Well, one thing we definitely have learned is that SM’s choice to go with a lot of screws wasn’t just out of cheapness or lazy design.

I would think 2 or 3 t-slots with matching rails attached to the beds would work. Then have a set of pins that raise up with a sliding mechanism to lock it in place.


I was thinking of using to build a quick replacement bed as well.

A few tweaks and that design should work fine. I’d lose about 1 cm of build height which isn’t ideal, but should be fine.

I was going to screw it straight into the wasteboard, build a new spider for the laser base, and use the metal one for the heated bed.

I might go and tweak that design further to make it lower profile.

Do you think that would be rigid enough for mounting the bed? What material would you be making it out of?

I’m not really sure if I understand how you would implement it though.

Ok, after some fooling around this weekend I think I have a solution that will be satisfactory for me.

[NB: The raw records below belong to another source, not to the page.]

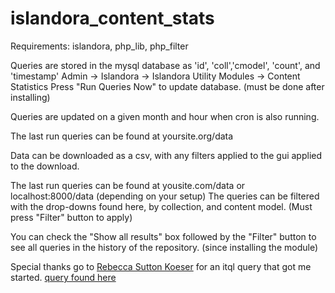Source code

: # islandora\_content\_stats

Requirements: islandora, php\_lib, php\_filter


Queries are stored in the mysql database as 'id', 'coll','cmodel', 'count', and 'timestamp'
Admin -> Islandora -> Islandora Utility Modules -> Content Statistics
Press "Run Queries Now" to update database. (must be done after installing)

Queries are updated on a given month and hour when cron is also running.

The last run queries can be found at yoursite.org/data

Data can be downloaded as a csv, with any filters applied to the gui applied to the download.

The last run queries can be found at yousite.com/data or localhost:8000/data (depending on your setup)
The queries can be filtered with the drop-downs found here, by collection, and content model. (Must press "Filter" button to apply)

You can check the "Show all results" box followed by the "Filter" button to see all queries in the history of the repository. (since installing the module)

Special thanks go to
[Rebecca Sutton Koeser](https://github.com/rlskoeser) for an itql query that got me started.
[query found here](https://rlskoeser.github.io/2010/04/06/fedora-risearch-query-get-object-totals-cmodel)

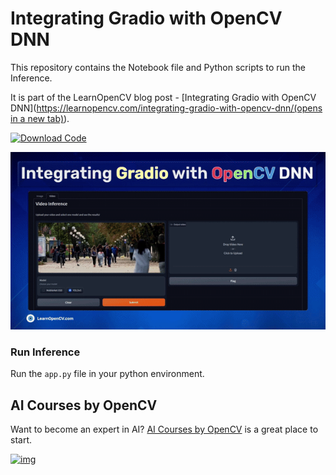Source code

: # Integrating Gradio with OpenCV DNN

This repository contains the Notebook file and Python scripts to run the Inference.   

It is part of the LearnOpenCV blog post - [Integrating Gradio with OpenCV DNN]([https://learnopencv.com/integrating-gradio-with-opencv-dnn/(opens in a new tab)](https://learnopencv.com/?p=54403)).

[<img src="https://learnopencv.com/wp-content/uploads/2022/07/download-button-e1657285155454.png" alt="Download Code" width="200">](https://www.dropbox.com/scl/fo/u16or1mqfcfewo03yvka6/h?rlkey=n2mr65d97s3zdyja1jev72ree&dl=1)

![](readme_images/feature.gif)

### Run Inference

Run the ``app.py`` file in your python environment.

## AI Courses by OpenCV

Want to become an expert in AI? [AI Courses by OpenCV](https://opencv.org/courses/) is a great place to start.

[![img](https://learnopencv.com/wp-content/uploads/2023/01/AI-Courses-By-OpenCV-Github.png)](https://opencv.org/courses/)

I’ve published all my files and OpenSCAD source code on github:

I’ve ended up going with the magnet based solution and it seems to work really well. Using 4 pot magnets the beds attach with enough force so that I can lift the machine up by picking it up by the bedplate. I assume that should be strong enough :slight_smile:

To prevent it from sliding sideways, I’ve embedded the magnet and metal counter discs into a “pot” and “lid” which snap together perfectly and consistently in the same space as well.

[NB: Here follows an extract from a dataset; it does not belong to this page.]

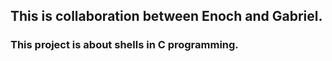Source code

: ## This is collaboration between Enoch and Gabriel.
### This project is about shells in C programming.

So far I’m really pleased with this solution. My proof of concept version works great. Now I just have to wait for my order of inserts to arrive so I can create the final versions of the top-boards.

A video of it in action (preview should work now):!ArWNERowM_MXrVhKSm1dD6fUEsuZ?e=Vewce6
(yes it’s the experimental version and a leftover piece of wood used. Final version will be a full plate obviously :))

Some pictures, also included on the github page:

biggest disadvantage: losing up to 36mm of height. This can be rather easily reduced to max 26mm by using 10mm MDF in stead of 18mm MDF for the top plates. It could probably be reduced even more by countersinking the carriage in the bottom plate. (mounting directly on the Y-axes isn’t a viable option I think)
But for me personally, it’s a sacrifice I’m willing to make. And if needed, it’s still removable. Up till now I didn’t encounter any project yet where I needed to go that high. (Not yet at least, I’m sure this will come back to me as a boomerang really fast :wink: )


I think it’d be rigid enough for the bed, especially given the slop that exists currently with the linear modules (something that I want to fix at a later point).

It’s what i use for the print head, and the linear rail flexes before the printed part does.

I’m going to start off printing it in PLA and see how that goes. My biggest worry is whether it’ll handle the temperature of the print bed without warping.

If that’s not rigid / does not handle the temperature, I’m thinking of using ePAHT-CF(Nylon Carbon Fiber) | eSUN 3D Printing Materials. That material is incredibly rigid and has heat resistance well above what the bed can put out.